Saved data entries:
┏━━
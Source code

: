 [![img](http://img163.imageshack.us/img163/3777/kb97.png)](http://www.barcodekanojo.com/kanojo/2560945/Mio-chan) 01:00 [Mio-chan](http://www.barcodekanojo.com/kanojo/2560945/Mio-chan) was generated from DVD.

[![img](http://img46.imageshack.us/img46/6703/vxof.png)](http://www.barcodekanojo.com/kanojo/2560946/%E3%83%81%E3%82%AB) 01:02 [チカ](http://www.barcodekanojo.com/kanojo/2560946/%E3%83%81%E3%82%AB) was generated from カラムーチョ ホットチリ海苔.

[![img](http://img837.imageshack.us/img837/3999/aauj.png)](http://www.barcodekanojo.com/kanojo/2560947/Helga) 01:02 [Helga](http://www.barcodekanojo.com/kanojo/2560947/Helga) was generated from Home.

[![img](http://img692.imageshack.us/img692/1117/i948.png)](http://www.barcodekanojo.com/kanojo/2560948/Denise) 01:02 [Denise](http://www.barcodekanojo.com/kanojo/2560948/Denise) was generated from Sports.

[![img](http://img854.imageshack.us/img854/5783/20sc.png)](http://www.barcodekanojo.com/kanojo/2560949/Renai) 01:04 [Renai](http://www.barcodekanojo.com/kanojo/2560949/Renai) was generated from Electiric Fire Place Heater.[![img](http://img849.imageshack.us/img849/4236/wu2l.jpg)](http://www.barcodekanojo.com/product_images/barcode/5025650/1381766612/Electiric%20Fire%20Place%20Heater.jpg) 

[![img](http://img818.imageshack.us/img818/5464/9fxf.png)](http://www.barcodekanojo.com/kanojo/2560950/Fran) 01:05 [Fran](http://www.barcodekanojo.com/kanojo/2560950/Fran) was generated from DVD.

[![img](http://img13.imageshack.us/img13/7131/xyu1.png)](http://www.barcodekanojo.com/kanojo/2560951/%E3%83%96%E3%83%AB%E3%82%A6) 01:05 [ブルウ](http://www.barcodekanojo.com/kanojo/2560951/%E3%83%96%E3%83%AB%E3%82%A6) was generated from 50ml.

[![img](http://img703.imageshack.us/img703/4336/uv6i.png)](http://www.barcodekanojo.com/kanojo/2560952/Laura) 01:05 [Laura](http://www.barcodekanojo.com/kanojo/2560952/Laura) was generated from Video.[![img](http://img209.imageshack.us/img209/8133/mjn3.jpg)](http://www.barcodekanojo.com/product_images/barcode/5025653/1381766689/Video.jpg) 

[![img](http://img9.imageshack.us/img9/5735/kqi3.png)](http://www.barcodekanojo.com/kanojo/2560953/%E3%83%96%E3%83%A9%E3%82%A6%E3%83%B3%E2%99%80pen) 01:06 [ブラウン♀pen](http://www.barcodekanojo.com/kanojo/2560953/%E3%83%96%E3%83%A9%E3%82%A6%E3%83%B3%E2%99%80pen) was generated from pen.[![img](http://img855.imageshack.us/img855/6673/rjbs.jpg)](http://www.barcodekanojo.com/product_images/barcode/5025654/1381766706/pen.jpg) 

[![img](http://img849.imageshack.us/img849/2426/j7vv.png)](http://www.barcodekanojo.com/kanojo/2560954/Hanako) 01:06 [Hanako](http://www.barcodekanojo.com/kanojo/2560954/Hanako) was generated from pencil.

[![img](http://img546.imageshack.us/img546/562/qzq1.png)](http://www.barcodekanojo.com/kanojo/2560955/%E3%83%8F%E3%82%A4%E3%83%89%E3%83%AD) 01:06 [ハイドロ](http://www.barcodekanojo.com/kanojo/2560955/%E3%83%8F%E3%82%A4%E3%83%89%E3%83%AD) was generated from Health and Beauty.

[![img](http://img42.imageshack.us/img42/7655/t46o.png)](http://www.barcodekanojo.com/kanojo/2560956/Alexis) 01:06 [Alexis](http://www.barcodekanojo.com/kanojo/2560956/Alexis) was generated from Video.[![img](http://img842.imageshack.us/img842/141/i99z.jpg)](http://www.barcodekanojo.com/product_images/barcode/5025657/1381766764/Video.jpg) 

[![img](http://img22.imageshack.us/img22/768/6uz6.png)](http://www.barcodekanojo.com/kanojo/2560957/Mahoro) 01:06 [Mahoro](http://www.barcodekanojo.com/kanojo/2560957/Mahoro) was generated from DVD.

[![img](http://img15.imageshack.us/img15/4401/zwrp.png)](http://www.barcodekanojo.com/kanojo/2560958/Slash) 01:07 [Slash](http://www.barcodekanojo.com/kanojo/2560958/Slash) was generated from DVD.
┗━━
* _TASK DETAILS_:
Starting at the first line of the entries above, please extract each line up to and including the line with "generated from Electiric", unchanged, and add nothing.

* _RESPONSE BOX_:
Source code

: [![img](http://img163.imageshack.us/img163/3777/kb97.png)](http://www.barcodekanojo.com/kanojo/2560945/Mio-chan) 01:00 [Mio-chan](http://www.barcodekanojo.com/kanojo/2560945/Mio-chan) was generated from DVD.

[![img](http://img46.imageshack.us/img46/6703/vxof.png)](http://www.barcodekanojo.com/kanojo/2560946/%E3%83%81%E3%82%AB) 01:02 [チカ](http://www.barcodekanojo.com/kanojo/2560946/%E3%83%81%E3%82%AB) was generated from カラムーチョ ホットチリ海苔.

[![img](http://img837.imageshack.us/img837/3999/aauj.png)](http://www.barcodekanojo.com/kanojo/2560947/Helga) 01:02 [Helga](http://www.barcodekanojo.com/kanojo/2560947/Helga) was generated from Home.

[![img](http://img692.imageshack.us/img692/1117/i948.png)](http://www.barcodekanojo.com/kanojo/2560948/Denise) 01:02 [Denise](http://www.barcodekanojo.com/kanojo/2560948/Denise) was generated from Sports.

[![img](http://img854.imageshack.us/img854/5783/20sc.png)](http://www.barcodekanojo.com/kanojo/2560949/Renai) 01:04 [Renai](http://www.barcodekanojo.com/kanojo/2560949/Renai) was generated from Electiric Fire Place Heater.[![img](http://img849.imageshack.us/img849/4236/wu2l.jpg)](http://www.barcodekanojo.com/product_images/barcode/5025650/1381766612/Electiric%20Fire%20Place%20Heater.jpg) 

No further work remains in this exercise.